--- Exercise materials ---

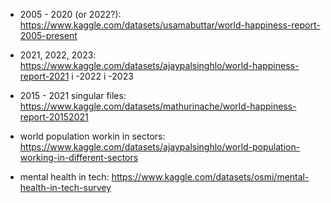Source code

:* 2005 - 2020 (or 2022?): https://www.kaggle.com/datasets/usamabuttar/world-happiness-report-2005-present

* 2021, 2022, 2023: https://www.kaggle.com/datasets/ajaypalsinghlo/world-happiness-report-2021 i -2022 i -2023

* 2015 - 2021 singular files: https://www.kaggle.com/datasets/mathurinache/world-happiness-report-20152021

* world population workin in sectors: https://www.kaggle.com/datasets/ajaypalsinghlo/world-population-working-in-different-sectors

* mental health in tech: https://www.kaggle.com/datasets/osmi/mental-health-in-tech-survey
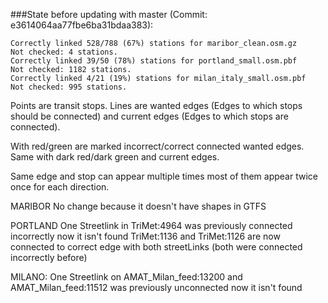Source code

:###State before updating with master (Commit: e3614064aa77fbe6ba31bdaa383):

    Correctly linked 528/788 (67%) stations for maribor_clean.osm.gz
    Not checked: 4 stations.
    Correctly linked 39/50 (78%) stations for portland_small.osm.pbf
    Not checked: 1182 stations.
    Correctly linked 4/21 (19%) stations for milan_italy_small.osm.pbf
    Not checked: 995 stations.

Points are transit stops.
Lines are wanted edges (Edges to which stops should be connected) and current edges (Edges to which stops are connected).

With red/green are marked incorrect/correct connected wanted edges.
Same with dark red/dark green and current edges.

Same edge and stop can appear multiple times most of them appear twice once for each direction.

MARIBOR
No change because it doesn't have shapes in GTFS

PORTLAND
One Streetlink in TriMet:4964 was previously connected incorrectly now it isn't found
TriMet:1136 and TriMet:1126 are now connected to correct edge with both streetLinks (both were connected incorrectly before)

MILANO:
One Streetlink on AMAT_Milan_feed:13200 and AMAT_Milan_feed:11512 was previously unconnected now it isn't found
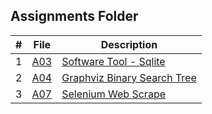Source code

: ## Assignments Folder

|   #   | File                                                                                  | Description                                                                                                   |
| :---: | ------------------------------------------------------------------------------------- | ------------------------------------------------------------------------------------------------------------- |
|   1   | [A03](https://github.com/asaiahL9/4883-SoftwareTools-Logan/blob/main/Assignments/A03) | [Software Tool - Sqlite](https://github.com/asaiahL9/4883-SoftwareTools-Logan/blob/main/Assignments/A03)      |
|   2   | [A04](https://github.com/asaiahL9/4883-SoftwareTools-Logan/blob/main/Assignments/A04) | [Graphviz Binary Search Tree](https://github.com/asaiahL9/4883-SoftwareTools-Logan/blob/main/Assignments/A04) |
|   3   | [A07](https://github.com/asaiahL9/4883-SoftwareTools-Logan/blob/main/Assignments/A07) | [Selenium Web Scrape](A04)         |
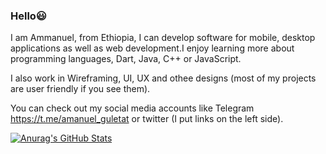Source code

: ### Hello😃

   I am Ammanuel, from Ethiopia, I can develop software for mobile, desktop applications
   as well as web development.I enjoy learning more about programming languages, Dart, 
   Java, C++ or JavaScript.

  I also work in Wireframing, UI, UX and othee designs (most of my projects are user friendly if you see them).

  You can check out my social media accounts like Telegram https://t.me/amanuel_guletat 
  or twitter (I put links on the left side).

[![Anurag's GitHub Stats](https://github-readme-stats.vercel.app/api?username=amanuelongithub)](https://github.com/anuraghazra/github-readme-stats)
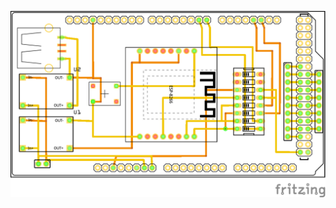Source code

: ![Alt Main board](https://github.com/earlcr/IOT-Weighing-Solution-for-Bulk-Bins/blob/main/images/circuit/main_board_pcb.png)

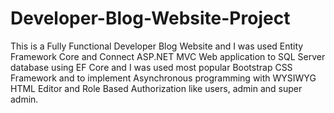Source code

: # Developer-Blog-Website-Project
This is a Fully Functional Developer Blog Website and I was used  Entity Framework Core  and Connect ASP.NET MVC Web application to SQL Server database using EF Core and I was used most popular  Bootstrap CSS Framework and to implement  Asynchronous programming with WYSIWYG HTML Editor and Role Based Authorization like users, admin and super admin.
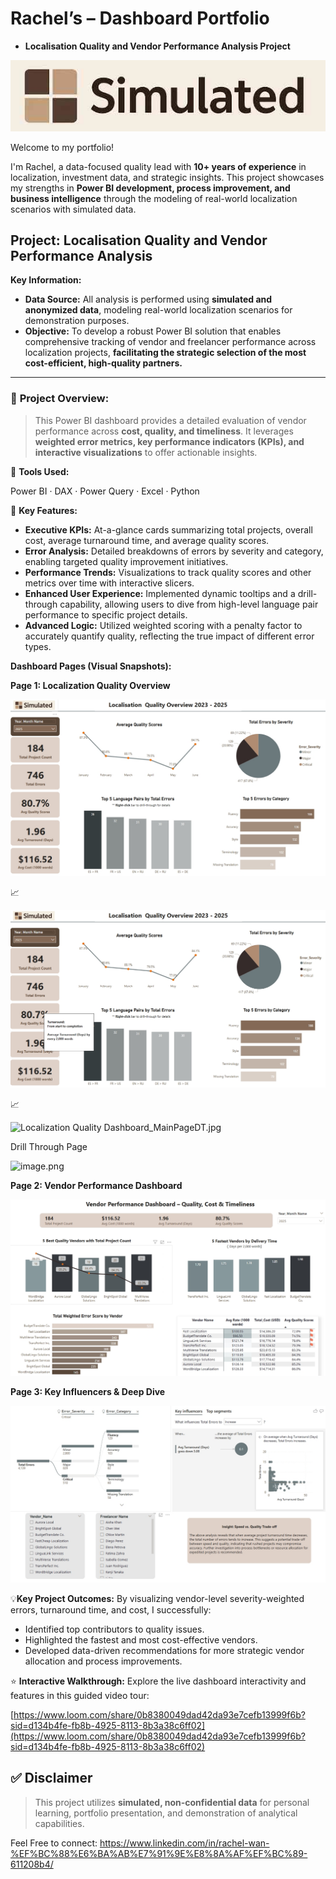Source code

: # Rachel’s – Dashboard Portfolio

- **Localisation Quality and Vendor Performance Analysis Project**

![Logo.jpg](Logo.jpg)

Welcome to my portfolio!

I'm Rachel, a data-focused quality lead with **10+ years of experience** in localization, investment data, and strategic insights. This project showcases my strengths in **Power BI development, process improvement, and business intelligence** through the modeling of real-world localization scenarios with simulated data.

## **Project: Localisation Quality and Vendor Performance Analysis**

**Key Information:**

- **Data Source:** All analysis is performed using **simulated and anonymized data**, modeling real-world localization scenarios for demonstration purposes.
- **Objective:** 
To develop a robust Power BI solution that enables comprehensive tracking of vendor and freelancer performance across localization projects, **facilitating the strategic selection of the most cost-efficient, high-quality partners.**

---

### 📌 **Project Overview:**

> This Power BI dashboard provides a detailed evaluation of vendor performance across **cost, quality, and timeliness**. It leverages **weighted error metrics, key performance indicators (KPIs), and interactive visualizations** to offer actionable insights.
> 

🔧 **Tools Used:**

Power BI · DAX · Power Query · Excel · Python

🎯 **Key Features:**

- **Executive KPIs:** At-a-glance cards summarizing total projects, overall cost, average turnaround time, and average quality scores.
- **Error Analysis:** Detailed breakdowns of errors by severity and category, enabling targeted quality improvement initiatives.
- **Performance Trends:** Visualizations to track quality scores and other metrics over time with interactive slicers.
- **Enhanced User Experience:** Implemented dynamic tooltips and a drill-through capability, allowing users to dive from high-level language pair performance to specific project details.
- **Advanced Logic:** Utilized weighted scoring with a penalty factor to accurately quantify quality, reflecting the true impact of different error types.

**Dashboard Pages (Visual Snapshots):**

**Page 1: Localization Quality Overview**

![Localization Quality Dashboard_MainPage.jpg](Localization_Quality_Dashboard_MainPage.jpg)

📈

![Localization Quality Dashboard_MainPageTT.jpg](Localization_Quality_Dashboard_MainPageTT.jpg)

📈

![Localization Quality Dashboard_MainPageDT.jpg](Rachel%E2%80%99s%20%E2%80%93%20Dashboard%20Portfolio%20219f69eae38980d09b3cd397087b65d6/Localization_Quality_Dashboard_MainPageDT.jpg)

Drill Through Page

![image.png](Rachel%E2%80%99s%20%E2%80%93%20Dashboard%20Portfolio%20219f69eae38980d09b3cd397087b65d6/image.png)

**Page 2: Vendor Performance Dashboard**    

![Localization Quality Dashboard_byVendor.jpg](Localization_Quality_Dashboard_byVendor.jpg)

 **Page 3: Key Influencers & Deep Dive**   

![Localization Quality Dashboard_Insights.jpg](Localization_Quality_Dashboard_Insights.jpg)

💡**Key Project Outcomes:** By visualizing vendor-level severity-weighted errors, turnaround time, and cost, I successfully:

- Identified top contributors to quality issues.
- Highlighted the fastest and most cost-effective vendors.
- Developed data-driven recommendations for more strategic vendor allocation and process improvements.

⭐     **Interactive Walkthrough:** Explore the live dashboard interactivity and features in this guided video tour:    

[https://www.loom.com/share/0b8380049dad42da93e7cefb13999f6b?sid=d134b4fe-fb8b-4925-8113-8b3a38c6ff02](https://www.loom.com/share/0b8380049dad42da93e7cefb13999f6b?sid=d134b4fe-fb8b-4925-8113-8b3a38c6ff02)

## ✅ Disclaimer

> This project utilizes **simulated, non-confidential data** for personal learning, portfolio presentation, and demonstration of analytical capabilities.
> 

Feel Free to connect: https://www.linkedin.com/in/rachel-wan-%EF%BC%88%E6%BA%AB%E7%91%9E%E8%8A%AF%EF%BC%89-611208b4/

--

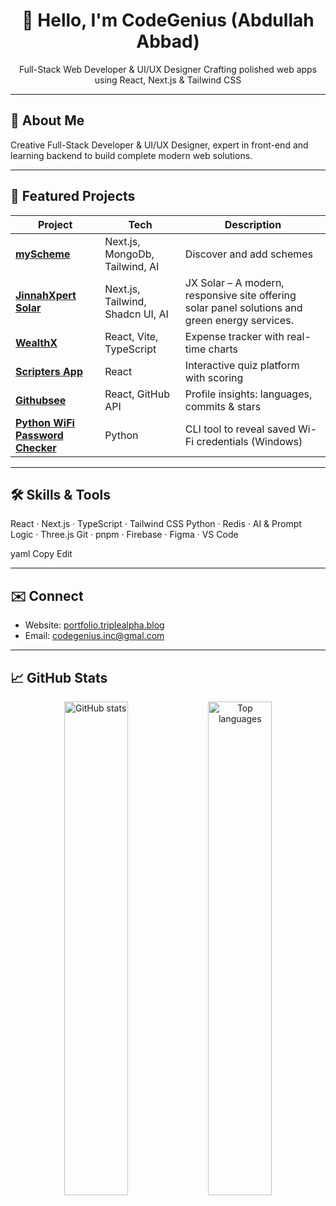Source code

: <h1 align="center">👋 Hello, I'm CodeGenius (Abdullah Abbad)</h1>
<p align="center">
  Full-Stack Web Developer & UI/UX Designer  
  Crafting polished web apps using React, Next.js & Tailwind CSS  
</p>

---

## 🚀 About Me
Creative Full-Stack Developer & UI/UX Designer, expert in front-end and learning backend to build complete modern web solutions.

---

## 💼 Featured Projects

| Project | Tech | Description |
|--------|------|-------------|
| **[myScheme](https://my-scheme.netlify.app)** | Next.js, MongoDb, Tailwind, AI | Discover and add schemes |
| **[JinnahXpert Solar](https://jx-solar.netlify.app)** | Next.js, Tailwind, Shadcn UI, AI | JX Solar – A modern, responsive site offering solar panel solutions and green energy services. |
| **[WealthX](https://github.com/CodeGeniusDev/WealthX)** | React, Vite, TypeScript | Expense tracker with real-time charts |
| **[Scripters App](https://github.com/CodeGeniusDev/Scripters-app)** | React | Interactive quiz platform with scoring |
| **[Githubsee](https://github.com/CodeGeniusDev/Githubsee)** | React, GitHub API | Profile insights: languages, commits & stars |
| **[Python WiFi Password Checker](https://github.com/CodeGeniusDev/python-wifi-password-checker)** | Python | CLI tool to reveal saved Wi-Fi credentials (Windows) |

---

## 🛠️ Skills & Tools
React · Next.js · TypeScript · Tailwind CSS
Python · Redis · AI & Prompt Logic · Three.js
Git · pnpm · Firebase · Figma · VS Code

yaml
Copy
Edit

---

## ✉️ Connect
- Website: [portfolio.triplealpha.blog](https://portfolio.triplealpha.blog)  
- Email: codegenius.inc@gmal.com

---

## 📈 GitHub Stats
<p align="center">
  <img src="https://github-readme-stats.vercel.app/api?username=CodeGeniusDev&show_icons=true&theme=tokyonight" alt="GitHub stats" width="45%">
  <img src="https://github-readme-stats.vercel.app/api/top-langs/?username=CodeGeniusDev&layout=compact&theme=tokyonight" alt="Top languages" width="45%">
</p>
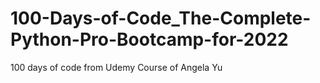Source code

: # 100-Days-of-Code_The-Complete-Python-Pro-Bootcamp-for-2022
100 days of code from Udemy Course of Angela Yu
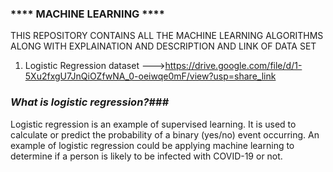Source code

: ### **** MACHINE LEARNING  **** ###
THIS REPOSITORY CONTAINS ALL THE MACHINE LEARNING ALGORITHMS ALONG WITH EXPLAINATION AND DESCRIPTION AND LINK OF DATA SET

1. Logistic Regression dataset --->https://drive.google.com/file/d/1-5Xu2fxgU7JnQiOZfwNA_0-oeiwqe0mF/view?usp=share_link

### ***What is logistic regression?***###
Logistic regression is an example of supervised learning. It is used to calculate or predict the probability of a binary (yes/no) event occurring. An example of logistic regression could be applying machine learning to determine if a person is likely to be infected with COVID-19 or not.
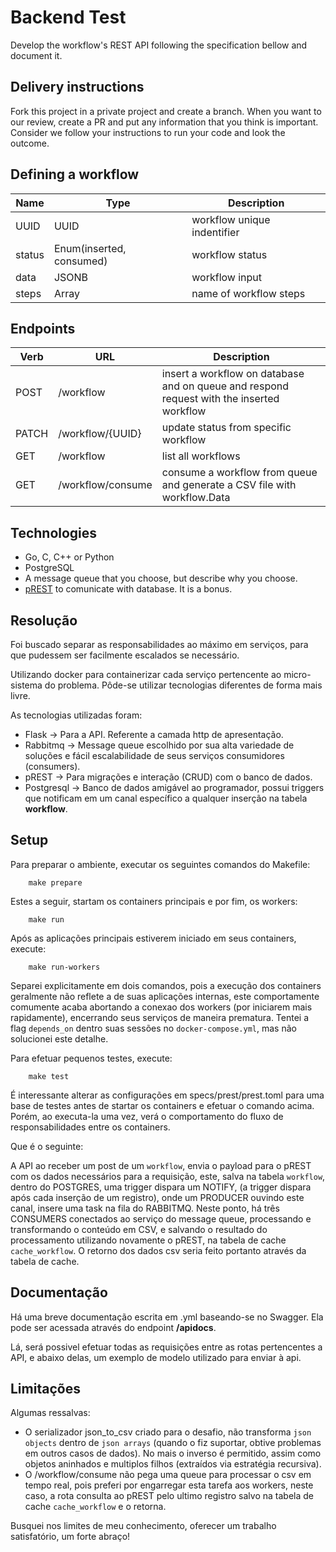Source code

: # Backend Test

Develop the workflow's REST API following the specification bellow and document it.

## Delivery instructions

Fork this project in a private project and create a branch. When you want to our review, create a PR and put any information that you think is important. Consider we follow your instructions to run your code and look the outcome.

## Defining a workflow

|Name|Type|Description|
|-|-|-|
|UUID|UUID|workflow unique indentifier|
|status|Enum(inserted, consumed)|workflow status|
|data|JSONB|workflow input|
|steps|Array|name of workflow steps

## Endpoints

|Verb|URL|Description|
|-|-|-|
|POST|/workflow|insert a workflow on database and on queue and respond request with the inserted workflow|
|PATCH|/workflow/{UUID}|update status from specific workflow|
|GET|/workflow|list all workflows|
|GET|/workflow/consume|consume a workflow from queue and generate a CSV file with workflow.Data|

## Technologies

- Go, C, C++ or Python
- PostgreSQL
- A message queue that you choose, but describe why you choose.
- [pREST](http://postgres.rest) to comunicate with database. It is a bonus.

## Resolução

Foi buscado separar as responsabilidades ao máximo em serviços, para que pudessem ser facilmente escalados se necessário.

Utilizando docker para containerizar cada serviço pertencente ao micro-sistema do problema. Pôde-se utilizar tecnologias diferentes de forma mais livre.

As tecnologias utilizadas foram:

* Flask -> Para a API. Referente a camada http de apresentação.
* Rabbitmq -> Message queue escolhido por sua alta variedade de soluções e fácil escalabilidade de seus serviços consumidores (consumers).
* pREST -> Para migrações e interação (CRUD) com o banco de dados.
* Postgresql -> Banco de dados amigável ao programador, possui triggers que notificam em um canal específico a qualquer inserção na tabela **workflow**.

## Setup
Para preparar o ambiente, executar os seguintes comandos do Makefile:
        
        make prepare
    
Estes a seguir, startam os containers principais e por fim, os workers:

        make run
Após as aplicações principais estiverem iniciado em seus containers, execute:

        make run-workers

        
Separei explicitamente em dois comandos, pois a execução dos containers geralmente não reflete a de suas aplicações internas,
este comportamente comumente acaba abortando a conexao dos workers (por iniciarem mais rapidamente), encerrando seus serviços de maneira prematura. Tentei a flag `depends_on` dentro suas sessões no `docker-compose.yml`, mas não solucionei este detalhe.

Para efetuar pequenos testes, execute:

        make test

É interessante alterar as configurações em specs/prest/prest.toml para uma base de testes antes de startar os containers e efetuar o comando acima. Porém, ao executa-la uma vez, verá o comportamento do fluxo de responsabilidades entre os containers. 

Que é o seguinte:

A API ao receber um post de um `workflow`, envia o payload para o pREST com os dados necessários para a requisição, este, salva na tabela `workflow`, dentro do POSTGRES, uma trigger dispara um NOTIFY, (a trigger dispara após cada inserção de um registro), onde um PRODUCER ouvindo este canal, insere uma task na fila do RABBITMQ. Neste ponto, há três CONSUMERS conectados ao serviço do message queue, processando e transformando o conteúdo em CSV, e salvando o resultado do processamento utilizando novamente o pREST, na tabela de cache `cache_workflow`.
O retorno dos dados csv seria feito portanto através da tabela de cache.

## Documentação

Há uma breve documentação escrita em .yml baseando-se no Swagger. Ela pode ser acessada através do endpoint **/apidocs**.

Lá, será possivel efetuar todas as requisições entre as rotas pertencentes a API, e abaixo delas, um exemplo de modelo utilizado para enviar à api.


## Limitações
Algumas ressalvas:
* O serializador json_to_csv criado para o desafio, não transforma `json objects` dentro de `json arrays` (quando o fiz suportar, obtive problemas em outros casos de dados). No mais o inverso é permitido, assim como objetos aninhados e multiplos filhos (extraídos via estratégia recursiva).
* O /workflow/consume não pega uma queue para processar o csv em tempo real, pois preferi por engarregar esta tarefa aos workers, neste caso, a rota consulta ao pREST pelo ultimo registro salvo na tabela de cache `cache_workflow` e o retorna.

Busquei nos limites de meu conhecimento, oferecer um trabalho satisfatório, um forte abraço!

==

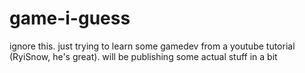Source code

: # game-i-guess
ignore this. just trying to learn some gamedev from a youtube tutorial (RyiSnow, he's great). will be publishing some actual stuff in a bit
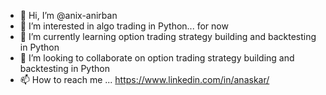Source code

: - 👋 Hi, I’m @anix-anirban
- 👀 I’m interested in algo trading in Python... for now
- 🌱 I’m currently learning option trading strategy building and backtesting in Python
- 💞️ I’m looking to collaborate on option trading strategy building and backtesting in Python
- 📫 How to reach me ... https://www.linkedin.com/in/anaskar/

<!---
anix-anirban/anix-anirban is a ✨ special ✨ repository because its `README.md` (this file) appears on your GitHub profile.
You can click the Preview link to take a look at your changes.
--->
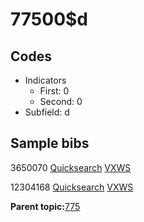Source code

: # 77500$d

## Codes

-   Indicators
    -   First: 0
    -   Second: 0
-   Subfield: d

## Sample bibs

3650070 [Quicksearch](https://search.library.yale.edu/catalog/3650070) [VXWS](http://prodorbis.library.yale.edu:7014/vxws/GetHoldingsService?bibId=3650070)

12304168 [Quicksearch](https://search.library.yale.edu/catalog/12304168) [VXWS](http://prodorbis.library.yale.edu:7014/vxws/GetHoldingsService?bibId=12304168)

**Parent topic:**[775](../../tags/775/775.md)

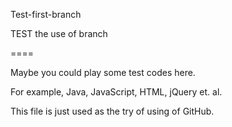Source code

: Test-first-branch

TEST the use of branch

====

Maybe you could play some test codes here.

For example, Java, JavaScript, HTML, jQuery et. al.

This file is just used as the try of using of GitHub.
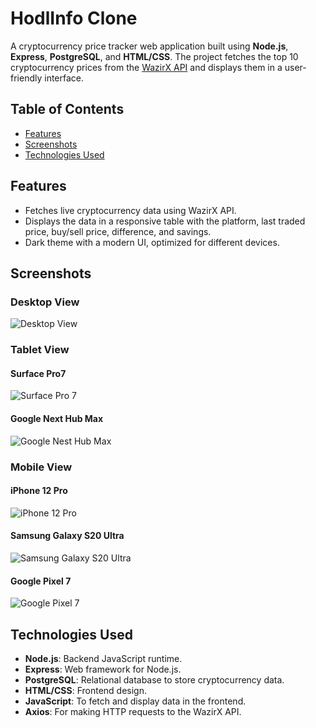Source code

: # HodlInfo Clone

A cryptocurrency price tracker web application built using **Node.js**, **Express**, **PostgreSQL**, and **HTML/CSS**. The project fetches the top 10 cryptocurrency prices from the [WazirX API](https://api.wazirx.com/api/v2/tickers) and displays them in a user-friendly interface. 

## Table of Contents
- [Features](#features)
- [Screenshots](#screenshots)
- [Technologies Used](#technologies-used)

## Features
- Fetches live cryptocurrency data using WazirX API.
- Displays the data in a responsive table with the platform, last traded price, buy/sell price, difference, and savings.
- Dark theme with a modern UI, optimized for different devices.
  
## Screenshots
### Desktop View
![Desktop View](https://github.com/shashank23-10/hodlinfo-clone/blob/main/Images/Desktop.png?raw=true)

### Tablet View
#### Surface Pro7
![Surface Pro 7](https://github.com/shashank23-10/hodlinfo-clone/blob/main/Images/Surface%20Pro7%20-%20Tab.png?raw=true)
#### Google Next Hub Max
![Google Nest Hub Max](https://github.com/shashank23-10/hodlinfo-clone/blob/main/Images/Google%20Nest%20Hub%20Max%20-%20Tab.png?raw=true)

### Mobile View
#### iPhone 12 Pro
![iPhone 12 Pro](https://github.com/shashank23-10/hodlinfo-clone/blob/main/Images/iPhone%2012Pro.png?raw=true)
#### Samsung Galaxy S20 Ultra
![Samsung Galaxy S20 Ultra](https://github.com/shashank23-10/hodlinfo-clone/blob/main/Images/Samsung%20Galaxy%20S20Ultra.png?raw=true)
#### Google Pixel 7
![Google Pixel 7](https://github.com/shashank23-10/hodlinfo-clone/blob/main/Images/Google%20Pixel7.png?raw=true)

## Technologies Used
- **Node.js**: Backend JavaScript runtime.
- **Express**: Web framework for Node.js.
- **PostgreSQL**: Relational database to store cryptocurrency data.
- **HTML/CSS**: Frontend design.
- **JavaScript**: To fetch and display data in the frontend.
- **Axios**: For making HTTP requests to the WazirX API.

--- Task item ---
Locate the word "Localisation" in the records and collect each line it appears in.

--- Written solution ---
- **Localisation Quality and Vendor Performance Analysis Project**
## **Project: Localisation Quality and Vendor Performance Analysis**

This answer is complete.